Un marchand d’armes parle

 

CE n’est pas tous les jours qu’un marchand d’armes déballe sur la place publique les trafics dont il est témoin. Bernard Stroiazzo, qui vient de publier « la Manipulation de Kerbala » (1) n’a rien d’un baroudeur. BCBG, hâlé comme tout membre de la jet-set qui se respecte, il raconte son histoire : fils d’un petit industriel de l’est de la France, il est devenu marchand d’armes par hasard, sur proposition de hauts fonctionnaires turcs, au début des années soixante-dix et il n’en a pas honte, même si aujourd’hui, après ce qui lui est arrivé, il a laissé tomber : « Tant que le monde fonctionnera à coup de rapports de forces, il y aura des marchands d’armes, dit-il. Ce n’est pas nous qui décidons les guerres, c’est le politiques. »

D’abord simple intermédiaire il se fait une pelote confortable avec la Turquie et beaucoup de relations dans « le complexe militaro-industriel ». Un beau jour, on l’approche pour des affaires plus juteuses et moins claires. Ça commence, en 1982, par des obus pour une milice libanaise. Puis en 1984, c’est l’Iran. On est en pleine guerre du Golfe, l’Iran est isolé, soumis à embargo et tous les occidentaux fournissent son adversaire : l’Irak. Il commence par vendre à Téhéran des bombes à fragmentation chiliennes. Mais les choses tournent mal : les bombes sont défectueuses (sans doute sabotées par un concurrent ou par les Américains) et un chasseur F4 se crashe au cours d’un essai. On est en 1986.

« A ce moment-là, miraculeusement, une entreprise publique française (dont il refuse de dire le nom mais dont le P-DG est nommé en Conseil des ministres, NDLR) m’a fait un cadeau incroyable en me proposant de vendre à l’Iran un produit qu’il cherchait désespérément : des klystrons. Sans ces boîtiers électroniques, les 240 missiles Hawk que venaient de livrer les Etats-Unis par l’intermédiaire d’Israël ne servaient à rien. Or les Américains refusaient de livrer des klystrons tant que leurs otages du Liban ne seraient pas libérés. Les Français, eux, voulaient remporter le formidable marché de la couverture radar de l’Iran que la firme britannique Plessey était sur le point de signer. Ils m’ont choisi comme intermédiaire parce que j’avais les circuits, les mêmes que les Américains : North, que j’ai croisé à Téhéran, a utilisé le même Boeing que moi pour amener mes bombes chiliennes. »

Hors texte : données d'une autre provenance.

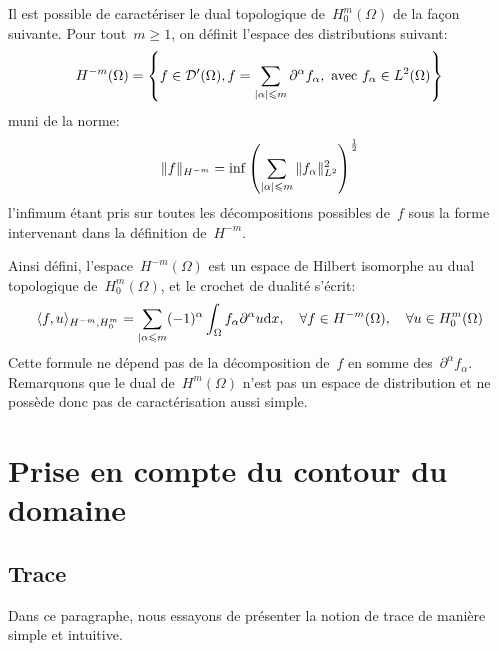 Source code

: \medskip
\begin{definition}\label{Th-Hmm}
Il est possible de caractériser le dual topologique de~$H^m_0(\Omega)$ de la façon suivante. Pour tout~$m\ge 1$, on définit l'espace des distributions suivant:
\begin{equation}
H^{-m}(\Omega) =\left\{
f\in \mathcal{D}'(\Omega), f=\displaystyle\sum_{|\alpha|\leqslant m} \partial^\alpha f_\alpha,
\text{ avec } f_\alpha\in L^2(\Omega)
\right\}
\end{equation}
muni de la norme:
\begin{equation}
\|f\|_{H^{-m}} = \inf \left( \displaystyle\sum_{|\alpha|\leqslant m} \|f_\alpha\|^2_{L^2} \right)^{1\over2}
\end{equation}
l'infimum étant pris sur toutes les décompositions possibles de~$f$ sous la forme intervenant dans la définition de~$H^{-m}$.
\end{definition}
\medskipvm
Ainsi défini, l'espace~$H^{-m}(\Omega)$ est un espace de Hilbert isomorphe au dual topologique de~$H^m_0(\Omega)$, et le crochet de dualité s'écrit:
\begin{equation}
\langle f,u\rangle_{H^{-m},H_0^m} = \displaystyle\sum_{|\alpha\leqslant m} (-1)^\alpha \displaystyle\int_\Omega
f_\alpha \partial^\alpha u \text{d} x,
\quad \forall f\in H^{-m}(\Omega),\quad \forall u\in H^m_0(\Omega)
\end{equation}
Cette formule ne dépend pas de la décomposition de~$f$ en somme des~$\partial^\alpha f_\alpha$.
\medskipvm
Remarquons que le dual de~$H^m(\Omega)$ n'est pas un espace de distribution et ne possède donc pas de caractérisation aussi simple.

\medskip
\section{Prise en compte du contour du domaine}

\subsection{Trace}\label{Sec-SoboTrace}
Dans ce paragraphe, nous essayons de présenter la notion de trace de manière simple et intuitive.

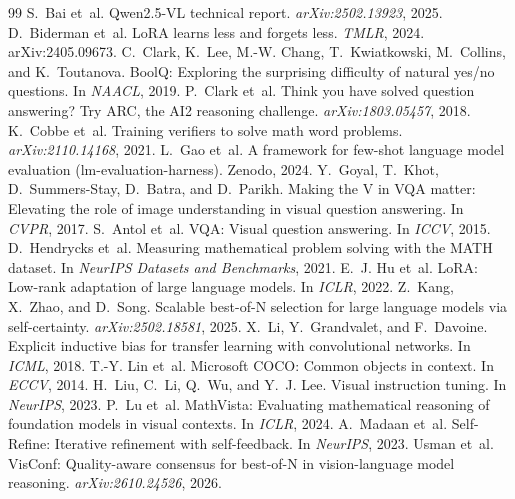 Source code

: \documentclass{article}
\begin{document}
\begin{thebibliography}{99}
\small
{} S.~Bai et~al. Qwen2.5-VL technical report. \emph{arXiv:2502.13923}, 2025.
 D.~Biderman et~al. LoRA learns less and forgets less. \emph{TMLR}, 2024. arXiv:2405.09673.
 C.~Clark, K.~Lee, M.-W. Chang, T.~Kwiatkowski, M.~Collins, and K.~Toutanova. BoolQ: Exploring the surprising difficulty of natural yes/no questions. In \emph{NAACL}, 2019.
 P.~Clark et~al. Think you have solved question answering? Try ARC, the AI2 reasoning challenge. \emph{arXiv:1803.05457}, 2018.
 K.~Cobbe et~al. Training verifiers to solve math word problems. \emph{arXiv:2110.14168}, 2021.
 L.~Gao et~al. A framework for few-shot language model evaluation (lm-evaluation-harness). Zenodo, 2024.
 Y.~Goyal, T.~Khot, D.~Summers-Stay, D.~Batra, and D.~Parikh. Making the V in VQA matter: Elevating the role of image understanding in visual question answering. In \emph{CVPR}, 2017.
 S.~Antol et~al. VQA: Visual question answering. In \emph{ICCV}, 2015.
 D.~Hendrycks et~al. Measuring mathematical problem solving with the MATH dataset. In \emph{NeurIPS Datasets and Benchmarks}, 2021.
 E.~J. Hu et~al. LoRA: Low-rank adaptation of large language models. In \emph{ICLR}, 2022.
 Z.~Kang, X.~Zhao, and D.~Song. Scalable best-of-N selection for large language models via self-certainty. \emph{arXiv:2502.18581}, 2025.
 X.~Li, Y.~Grandvalet, and F.~Davoine. Explicit inductive bias for transfer learning with convolutional networks. In \emph{ICML}, 2018.
 T.-Y. Lin et~al. Microsoft COCO: Common objects in context. In \emph{ECCV}, 2014.
 H.~Liu, C.~Li, Q.~Wu, and Y.~J. Lee. Visual instruction tuning. In \emph{NeurIPS}, 2023.
 P.~Lu et~al. MathVista: Evaluating mathematical reasoning of foundation models in visual contexts. In \emph{ICLR}, 2024.
 A.~Madaan et~al. Self-Refine: Iterative refinement with self-feedback. In \emph{NeurIPS}, 2023.
 Usman et~al. VisConf: Quality-aware consensus for best-of-N in vision-language model reasoning. \emph{arXiv:2610.24526}, 2026.

\end{thebibliography}
\end{document}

« J’ai accepté, dit Bernard Stroiazzo, parce que c’était le pays agressé, alors totalement étranglé par l’embargo. » En réalité, il le reconnaît, il a surtout été fasciné par l’importance des contrats et les sommes colossales en jeu. « J’ai mis le doigt dans l’engrenage et, après, j’ai été entraîné dans la spirale et j’ai failli être broyé. »

Au début, tout marche comme sur des roulettes : 10 klystrons sont livrés à l’Iran sur les 20 promis. Début 1987, leur utilisation manque de faire basculer la guerre. « Lors de l’offensive Kerbala 5 et Kerbala 6, les avions irakiens tombaient comme des mouches. Les Hawk ont été réactivés et personne ne sait encore par qui, raconte-t-il. C’est là qu’il a dû se passer quelque chose. L’intervention de la France perturbait le jeu américain. Un beau jour les dirigeants de la société qui fournissait les klystrons m’ont fait savoir qu’il y avait un veto venu d’en haut. » Venait-il de l’Elysée ou de Matignon (on était en pleine cohabitation) ? Il affirme n’en rien savoir. Les Iraniens, eux, le tiennent pour responsable et refusent de le laisser partir. A Paris, tout le monde le laisse tomber. Officiellement, il ne s’est rien passé.

« Pourtant, dit-il, les autorités étaient forcément au courant. Il s’agit d’une société publique et les Iraniens qui venaient négocier avec elle à Paris avaient des visas régulièrement. Il n’y avait rien de clandestin. »

Après des péripéties dignes d’un roman policier, Bernard Stroiazzo finit par s’échapper. A Paris, on lui fait savoir qu’il risque sa vie s’il parle. D’où ce long silence qu’il vient de briser. « Pour exorciser toute cette histoire et montrer ce qu’est le complexe militaro-industriel », dit-il. Il est sévère avec les dirigeants français. « On est complètement inféodés aux Etats-Unis, dit-il. Regardez ce qui ce passe. Des conflits éclatent partout. C’est les Américains qui règlent au mieux de leurs intérêts. La France, qui a une des meilleures industries d’armement du monde, vient derrière, s’ils le veulent bien, et elle ramasse les miettes. Ils nous donnent des claques à longueur de journée, ils ferment leur marché à nos produits, détruisent notre industrie, et on se laisse faire. »

(1) « La manipulation de Kerbala » est publiée aux Presses de la Cité.

FRANÇOISE GERMAIN-ROBIN.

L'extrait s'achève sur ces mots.